Supplied material:

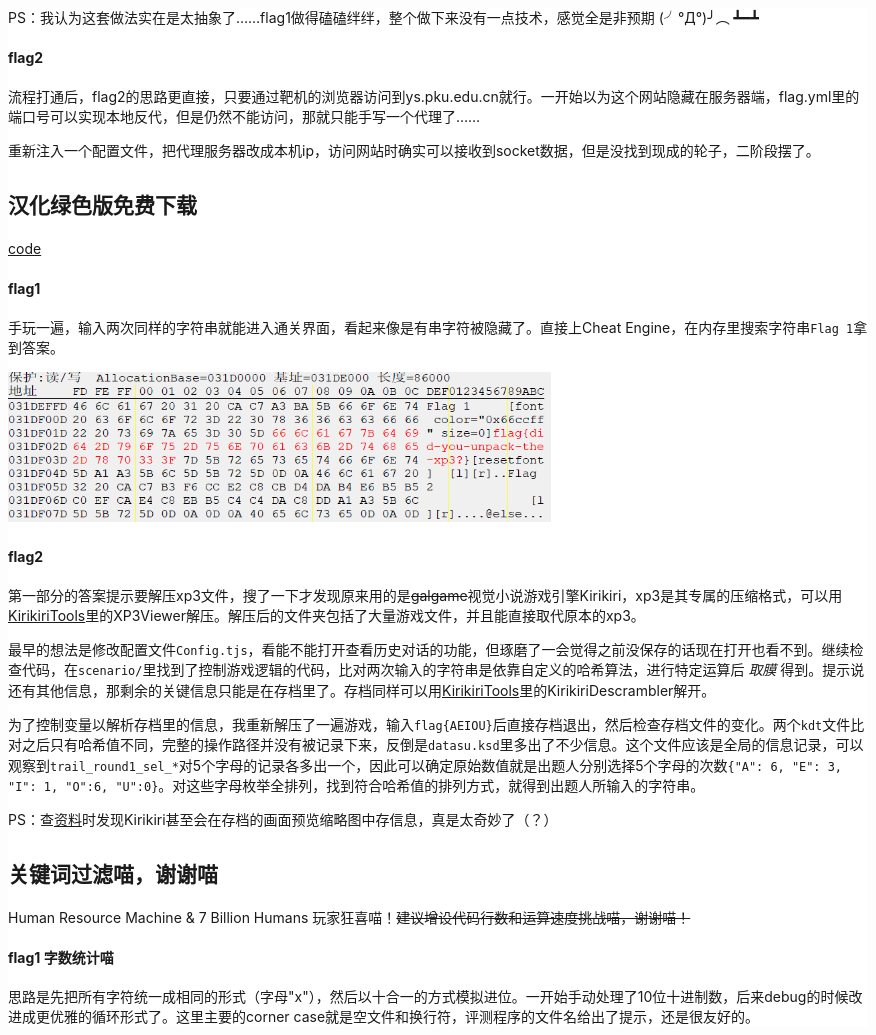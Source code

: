PS：我认为这套做法实在是太抽象了……flag1做得磕磕绊绊，整个做下来没有一点技术，感觉全是非预期 (╯°Д°)╯︵ ┻━┻

#### flag2

流程打通后，flag2的思路更直接，只要通过靶机的浏览器访问到ys.pku.edu.cn就行。一开始以为这个网站隐藏在服务器端，flag.yml里的端口号可以实现本地反代，但是仍然不能访问，那就只能手写一个代理了……

重新注入一个配置文件，把代理服务器改成本机ip，访问网站时确实可以接收到socket数据，但是没找到现成的轮子，二阶段摆了。



## 汉化绿色版免费下载

[code](krkr.ipynb)

#### flag1

手玩一遍，输入两次同样的字符串就能进入通关界面，看起来像是有串字符被隐藏了。直接上Cheat Engine，在内存里搜索字符串`Flag 1`拿到答案。

<img src="img/CE.png" alt="image-20231021233037023" style="zoom:67%;" />

#### flag2

第一部分的答案提示要解压xp3文件，搜了一下才发现原来用的是~~galgame~~视觉小说游戏引擎Kirikiri，xp3是其专属的压缩格式，可以用[KirikiriTools](https://github.com/arcusmaximus/KirikiriTools/releases)里的XP3Viewer解压。解压后的文件夹包括了大量游戏文件，并且能直接取代原本的xp3。

最早的想法是修改配置文件`Config.tjs`，看能不能打开查看历史对话的功能，但琢磨了一会觉得之前没保存的话现在打开也看不到。继续检查代码，在`scenario/`里找到了控制游戏逻辑的代码，比对两次输入的字符串是依靠自定义的哈希算法，进行特定运算后 *取膜* 得到。提示说还有其他信息，那剩余的关键信息只能是在存档里了。存档同样可以用[KirikiriTools](https://github.com/arcusmaximus/KirikiriTools/releases)里的KirikiriDescrambler解开。

为了控制变量以解析存档里的信息，我重新解压了一遍游戏，输入`flag{AEIOU}`后直接存档退出，然后检查存档文件的变化。两个`kdt`文件比对之后只有哈希值不同，完整的操作路径并没有被记录下来，反倒是`datasu.ksd`里多出了不少信息。这个文件应该是全局的信息记录，可以观察到`trail_round1_sel_*`对5个字母的记录各多出一个，因此可以确定原始数值就是出题人分别选择5个字母的次数`{"A": 6, "E": 3, "I": 1, "O":6, "U":0}`。对这些字母枚举全排列，找到符合哈希值的排列方式，就得到出题人所输入的字符串。

PS：查[资料](https://iyn.me/i/post-45.html)时发现Kirikiri甚至会在存档的画面预览缩略图中存信息，真是太奇妙了（？）



## 关键词过滤喵，谢谢喵

Human Resource Machine & 7 Billion Humans 玩家狂喜喵！~~建议增设代码行数和运算速度挑战喵，谢谢喵！~~

#### flag1 字数统计喵

思路是先把所有字符统一成相同的形式（字母"x"），然后以十合一的方式模拟进位。一开始手动处理了10位十进制数，后来debug的时候改进成更优雅的循环形式了。这里主要的corner case就是空文件和换行符，评测程序的文件名给出了提示，还是很友好的。
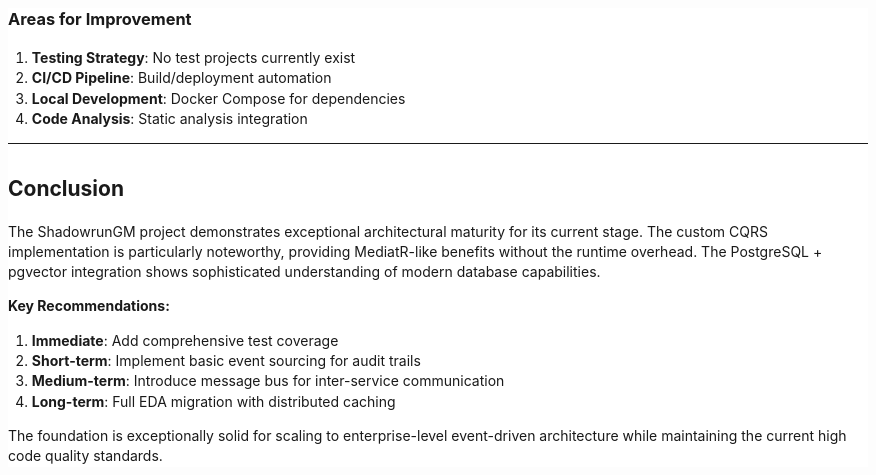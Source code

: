 ### Areas for Improvement
1. **Testing Strategy**: No test projects currently exist
2. **CI/CD Pipeline**: Build/deployment automation
3. **Local Development**: Docker Compose for dependencies
4. **Code Analysis**: Static analysis integration

---

## Conclusion

The ShadowrunGM project demonstrates exceptional architectural maturity for its current stage. The custom CQRS implementation is particularly noteworthy, providing MediatR-like benefits without the runtime overhead. The PostgreSQL + pgvector integration shows sophisticated understanding of modern database capabilities.

**Key Recommendations:**
1. **Immediate**: Add comprehensive test coverage
2. **Short-term**: Implement basic event sourcing for audit trails
3. **Medium-term**: Introduce message bus for inter-service communication
4. **Long-term**: Full EDA migration with distributed caching

The foundation is exceptionally solid for scaling to enterprise-level event-driven architecture while maintaining the current high code quality standards.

Goal of the exercise: Within the listing above, filter for lines holding the string "event" and copy each one.

Solution below:
2. **Short-term**: Implement basic event sourcing for audit trails
The foundation is exceptionally solid for scaling to enterprise-level event-driven architecture while maintaining the current high code quality standards.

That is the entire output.